Pension liabilities depend heavily on how long retirees live. Multistate models capture the transitions between active employment, retirement, disability, and death. Longevity risk (the risk that people live longer than expected) is a major concern, and survival models that incorporate improving mortality trends help actuaries set appropriate funding levels.

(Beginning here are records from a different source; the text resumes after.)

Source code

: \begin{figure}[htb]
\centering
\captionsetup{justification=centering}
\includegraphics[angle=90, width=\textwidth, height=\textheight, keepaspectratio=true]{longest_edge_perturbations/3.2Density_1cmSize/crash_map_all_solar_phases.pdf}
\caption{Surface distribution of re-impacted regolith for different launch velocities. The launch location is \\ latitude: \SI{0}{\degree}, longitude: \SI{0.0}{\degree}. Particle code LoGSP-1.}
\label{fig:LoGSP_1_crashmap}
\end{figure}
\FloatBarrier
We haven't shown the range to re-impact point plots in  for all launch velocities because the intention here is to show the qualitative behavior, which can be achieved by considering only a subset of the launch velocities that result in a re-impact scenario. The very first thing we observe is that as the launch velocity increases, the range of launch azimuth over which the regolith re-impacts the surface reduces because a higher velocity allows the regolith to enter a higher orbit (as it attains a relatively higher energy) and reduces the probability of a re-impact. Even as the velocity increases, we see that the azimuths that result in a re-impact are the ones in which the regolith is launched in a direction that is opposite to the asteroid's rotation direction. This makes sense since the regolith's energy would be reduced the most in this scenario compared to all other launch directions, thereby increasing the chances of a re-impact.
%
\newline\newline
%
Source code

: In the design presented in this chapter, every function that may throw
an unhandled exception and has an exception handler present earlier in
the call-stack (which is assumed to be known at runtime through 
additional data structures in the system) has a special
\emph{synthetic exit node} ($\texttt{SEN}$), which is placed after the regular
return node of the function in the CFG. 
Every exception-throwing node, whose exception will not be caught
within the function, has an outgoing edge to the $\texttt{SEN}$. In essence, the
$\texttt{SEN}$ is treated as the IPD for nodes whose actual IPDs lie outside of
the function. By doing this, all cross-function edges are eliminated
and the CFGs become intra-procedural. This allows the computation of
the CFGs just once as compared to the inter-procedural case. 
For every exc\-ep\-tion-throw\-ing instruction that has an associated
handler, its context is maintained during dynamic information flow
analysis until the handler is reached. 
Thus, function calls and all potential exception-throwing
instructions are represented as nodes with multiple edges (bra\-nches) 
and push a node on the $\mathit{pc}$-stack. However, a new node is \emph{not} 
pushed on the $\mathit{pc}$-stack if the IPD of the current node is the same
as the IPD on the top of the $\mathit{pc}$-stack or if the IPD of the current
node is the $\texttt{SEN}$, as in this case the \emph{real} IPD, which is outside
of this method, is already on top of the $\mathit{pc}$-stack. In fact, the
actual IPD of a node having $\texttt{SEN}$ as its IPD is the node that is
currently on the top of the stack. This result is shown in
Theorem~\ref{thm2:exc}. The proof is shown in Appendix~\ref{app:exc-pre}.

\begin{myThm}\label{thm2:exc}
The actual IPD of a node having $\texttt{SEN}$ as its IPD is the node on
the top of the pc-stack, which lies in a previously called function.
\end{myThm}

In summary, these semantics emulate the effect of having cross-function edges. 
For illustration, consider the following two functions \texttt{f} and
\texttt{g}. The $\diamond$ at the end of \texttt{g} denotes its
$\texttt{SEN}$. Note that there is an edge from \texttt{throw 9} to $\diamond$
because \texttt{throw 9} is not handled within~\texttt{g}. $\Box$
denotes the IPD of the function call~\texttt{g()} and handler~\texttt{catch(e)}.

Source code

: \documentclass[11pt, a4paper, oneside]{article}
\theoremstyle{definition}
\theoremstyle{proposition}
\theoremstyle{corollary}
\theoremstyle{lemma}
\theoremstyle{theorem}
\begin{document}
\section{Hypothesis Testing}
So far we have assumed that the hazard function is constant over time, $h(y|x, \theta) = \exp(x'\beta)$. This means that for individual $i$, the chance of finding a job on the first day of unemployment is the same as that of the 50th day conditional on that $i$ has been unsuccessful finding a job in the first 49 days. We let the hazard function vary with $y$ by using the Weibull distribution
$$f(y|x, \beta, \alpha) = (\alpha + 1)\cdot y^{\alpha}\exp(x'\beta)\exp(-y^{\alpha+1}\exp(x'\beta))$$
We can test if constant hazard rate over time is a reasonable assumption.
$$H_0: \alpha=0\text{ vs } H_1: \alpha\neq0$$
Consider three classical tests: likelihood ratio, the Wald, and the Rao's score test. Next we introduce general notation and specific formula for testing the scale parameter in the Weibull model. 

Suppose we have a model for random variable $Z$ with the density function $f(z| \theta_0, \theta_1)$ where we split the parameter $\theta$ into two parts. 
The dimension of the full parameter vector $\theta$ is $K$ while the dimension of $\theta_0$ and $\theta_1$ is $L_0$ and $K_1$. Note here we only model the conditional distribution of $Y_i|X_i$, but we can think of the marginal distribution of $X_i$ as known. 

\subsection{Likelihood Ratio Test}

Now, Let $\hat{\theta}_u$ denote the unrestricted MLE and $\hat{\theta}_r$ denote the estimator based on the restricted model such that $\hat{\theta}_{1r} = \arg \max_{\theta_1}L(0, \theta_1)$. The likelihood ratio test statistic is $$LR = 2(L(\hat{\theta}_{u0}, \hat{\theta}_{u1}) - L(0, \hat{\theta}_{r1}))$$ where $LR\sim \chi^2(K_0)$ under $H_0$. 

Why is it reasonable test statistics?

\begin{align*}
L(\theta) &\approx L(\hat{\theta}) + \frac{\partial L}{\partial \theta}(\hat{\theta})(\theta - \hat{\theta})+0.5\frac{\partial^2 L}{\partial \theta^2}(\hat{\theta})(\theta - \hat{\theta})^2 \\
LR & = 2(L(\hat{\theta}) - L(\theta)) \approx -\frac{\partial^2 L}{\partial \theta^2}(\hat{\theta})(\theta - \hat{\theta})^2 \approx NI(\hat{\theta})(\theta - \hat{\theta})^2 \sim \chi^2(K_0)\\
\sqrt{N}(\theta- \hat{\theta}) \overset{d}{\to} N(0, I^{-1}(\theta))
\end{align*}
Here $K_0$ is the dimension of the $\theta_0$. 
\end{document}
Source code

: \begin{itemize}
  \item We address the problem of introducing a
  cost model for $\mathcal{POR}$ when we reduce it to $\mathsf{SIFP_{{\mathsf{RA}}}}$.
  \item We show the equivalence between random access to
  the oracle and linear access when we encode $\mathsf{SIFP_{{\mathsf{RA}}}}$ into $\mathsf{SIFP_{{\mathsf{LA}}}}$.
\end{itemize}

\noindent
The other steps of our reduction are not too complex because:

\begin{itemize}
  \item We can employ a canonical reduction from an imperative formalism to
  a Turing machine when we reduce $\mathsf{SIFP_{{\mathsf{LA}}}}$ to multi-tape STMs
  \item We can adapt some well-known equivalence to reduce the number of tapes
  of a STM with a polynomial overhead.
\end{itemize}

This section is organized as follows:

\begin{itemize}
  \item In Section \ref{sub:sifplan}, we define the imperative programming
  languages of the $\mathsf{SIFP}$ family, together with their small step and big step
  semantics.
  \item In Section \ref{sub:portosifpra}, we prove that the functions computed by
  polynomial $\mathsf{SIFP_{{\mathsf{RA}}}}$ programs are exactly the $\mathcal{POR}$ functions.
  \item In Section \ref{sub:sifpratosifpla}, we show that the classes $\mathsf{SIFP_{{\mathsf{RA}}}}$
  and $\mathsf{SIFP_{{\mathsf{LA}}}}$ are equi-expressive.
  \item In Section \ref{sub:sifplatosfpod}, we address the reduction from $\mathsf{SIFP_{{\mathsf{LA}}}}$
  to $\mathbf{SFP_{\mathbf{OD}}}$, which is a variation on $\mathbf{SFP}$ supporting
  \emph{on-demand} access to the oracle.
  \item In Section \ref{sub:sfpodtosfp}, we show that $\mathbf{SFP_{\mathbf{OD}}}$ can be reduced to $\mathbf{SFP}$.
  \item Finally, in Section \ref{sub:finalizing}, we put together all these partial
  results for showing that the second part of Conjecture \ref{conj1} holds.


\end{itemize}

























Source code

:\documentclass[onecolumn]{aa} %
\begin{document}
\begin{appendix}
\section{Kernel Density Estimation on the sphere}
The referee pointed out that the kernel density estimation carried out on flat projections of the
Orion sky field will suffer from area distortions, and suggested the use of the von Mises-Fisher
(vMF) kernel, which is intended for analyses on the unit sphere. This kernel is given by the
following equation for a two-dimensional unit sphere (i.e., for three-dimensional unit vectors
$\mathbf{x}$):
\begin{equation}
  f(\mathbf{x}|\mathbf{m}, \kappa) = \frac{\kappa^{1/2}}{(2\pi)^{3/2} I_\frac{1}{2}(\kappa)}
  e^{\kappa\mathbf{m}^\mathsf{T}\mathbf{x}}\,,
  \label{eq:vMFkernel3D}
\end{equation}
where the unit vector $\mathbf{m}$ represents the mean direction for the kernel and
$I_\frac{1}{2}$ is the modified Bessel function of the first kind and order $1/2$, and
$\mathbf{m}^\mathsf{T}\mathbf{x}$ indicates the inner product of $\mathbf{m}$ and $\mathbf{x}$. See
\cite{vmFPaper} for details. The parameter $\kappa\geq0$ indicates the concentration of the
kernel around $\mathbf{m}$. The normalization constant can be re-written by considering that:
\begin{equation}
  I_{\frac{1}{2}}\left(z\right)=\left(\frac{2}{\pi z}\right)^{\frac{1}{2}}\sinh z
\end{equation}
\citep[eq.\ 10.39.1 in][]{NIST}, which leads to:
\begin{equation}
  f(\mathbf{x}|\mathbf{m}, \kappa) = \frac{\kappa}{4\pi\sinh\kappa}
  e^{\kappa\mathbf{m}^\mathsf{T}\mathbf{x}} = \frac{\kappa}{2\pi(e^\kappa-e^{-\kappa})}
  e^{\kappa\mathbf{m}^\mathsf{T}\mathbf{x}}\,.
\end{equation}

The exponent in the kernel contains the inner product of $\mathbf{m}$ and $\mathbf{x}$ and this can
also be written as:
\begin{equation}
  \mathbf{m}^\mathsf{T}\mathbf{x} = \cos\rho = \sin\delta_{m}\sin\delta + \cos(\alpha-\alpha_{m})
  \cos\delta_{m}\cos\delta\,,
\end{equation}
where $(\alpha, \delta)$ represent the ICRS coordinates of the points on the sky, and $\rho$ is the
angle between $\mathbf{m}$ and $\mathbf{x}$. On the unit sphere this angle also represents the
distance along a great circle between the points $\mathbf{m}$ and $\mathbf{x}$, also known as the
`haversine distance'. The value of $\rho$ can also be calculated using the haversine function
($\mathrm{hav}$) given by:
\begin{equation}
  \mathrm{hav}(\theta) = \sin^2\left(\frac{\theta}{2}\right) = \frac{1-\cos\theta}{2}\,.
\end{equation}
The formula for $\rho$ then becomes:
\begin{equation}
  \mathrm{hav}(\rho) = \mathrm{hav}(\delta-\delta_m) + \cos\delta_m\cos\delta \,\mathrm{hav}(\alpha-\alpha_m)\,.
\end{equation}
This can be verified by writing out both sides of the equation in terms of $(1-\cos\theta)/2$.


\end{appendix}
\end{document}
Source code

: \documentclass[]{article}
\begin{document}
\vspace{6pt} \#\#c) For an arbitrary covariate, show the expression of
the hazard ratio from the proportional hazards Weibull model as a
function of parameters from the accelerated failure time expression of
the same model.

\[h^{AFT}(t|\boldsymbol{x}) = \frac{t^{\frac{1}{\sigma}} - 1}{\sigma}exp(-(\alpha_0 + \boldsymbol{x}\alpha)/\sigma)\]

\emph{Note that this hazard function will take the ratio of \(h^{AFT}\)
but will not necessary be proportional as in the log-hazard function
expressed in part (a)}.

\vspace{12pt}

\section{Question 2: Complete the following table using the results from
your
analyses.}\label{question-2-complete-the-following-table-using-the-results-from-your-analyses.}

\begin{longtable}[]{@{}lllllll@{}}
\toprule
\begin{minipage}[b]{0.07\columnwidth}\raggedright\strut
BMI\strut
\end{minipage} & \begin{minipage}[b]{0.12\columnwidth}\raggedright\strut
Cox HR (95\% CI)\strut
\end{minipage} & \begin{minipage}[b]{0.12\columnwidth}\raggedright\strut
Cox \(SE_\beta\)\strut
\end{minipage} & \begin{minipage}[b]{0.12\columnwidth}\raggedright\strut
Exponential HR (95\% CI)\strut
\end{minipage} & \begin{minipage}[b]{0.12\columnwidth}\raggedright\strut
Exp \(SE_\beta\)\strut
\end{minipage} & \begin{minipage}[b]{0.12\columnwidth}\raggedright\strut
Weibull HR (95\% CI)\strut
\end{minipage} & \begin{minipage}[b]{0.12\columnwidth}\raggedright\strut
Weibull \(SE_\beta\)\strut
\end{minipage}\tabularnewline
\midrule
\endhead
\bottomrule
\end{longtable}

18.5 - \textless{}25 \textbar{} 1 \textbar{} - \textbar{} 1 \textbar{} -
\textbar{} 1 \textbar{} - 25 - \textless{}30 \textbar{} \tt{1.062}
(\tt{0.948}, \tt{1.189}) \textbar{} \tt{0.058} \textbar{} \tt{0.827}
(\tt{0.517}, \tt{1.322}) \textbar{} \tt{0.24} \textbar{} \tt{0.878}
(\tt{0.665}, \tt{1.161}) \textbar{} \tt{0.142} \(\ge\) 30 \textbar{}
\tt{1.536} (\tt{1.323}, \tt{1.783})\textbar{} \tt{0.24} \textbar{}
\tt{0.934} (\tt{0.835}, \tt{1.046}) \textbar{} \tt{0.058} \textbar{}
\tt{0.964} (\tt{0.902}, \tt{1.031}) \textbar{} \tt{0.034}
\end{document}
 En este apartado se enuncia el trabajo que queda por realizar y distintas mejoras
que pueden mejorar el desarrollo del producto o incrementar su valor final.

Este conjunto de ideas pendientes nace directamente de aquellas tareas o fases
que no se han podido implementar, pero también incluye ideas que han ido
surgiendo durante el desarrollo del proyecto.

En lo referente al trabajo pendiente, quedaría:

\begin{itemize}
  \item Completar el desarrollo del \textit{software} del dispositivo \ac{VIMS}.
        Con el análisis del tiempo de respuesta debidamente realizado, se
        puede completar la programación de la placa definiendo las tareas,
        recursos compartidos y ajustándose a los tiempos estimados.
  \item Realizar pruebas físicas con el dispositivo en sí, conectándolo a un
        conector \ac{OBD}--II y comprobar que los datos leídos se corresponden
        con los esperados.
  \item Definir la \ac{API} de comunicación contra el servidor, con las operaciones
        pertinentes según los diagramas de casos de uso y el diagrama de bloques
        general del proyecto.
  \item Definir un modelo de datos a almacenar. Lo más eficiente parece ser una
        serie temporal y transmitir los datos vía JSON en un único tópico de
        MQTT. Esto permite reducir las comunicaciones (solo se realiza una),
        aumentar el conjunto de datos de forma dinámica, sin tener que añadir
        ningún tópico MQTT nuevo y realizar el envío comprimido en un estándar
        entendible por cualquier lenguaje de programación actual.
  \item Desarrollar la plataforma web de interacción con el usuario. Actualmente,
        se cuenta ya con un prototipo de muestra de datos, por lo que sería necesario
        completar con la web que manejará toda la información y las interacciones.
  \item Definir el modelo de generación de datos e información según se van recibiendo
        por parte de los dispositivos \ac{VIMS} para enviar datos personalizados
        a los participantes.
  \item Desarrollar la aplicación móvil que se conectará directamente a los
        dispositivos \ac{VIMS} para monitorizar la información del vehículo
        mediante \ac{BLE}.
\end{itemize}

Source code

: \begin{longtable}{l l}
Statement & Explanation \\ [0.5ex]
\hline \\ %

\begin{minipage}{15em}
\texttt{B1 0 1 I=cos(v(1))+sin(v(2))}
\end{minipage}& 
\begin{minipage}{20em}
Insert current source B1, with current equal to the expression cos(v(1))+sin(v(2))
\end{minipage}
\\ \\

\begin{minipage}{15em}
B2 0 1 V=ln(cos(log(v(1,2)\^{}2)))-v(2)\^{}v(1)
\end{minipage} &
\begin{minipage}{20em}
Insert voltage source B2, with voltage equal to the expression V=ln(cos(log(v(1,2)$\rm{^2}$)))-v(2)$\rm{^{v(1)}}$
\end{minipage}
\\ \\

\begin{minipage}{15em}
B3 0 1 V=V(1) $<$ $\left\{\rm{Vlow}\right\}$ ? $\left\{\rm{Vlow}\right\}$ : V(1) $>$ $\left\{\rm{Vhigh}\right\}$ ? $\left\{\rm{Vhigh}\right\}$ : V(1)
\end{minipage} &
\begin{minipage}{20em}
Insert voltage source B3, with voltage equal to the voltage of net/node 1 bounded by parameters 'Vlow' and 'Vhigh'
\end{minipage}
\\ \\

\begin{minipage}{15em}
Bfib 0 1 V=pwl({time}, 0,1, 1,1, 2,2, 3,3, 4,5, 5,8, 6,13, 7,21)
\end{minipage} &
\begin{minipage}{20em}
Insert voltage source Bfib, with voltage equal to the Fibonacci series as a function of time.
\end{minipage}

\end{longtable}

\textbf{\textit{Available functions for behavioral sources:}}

Health insurance claims modeling

Health insurers use survival analysis to model both the incidence (when does a claim start?) and duration (how long does it last?) of claims. Recurrent event models handle policyholders with multiple hospitalizations or disability episodes. These models inform premium setting, claims reserving, and the design of benefit structures like elimination periods and maximum benefit durations.

Credit risk modeling

Survival analysis applies naturally to credit risk, where the "event" is default. The Cox PH model assesses how borrower characteristics (credit score, debt-to-income ratio) and macroeconomic conditions (unemployment rate, interest rates) affect default timing. Competing risks models distinguish between default, prepayment, and maturity. These survival-based estimates feed into expected loss calculations, credit scoring systems, and regulatory capital requirements.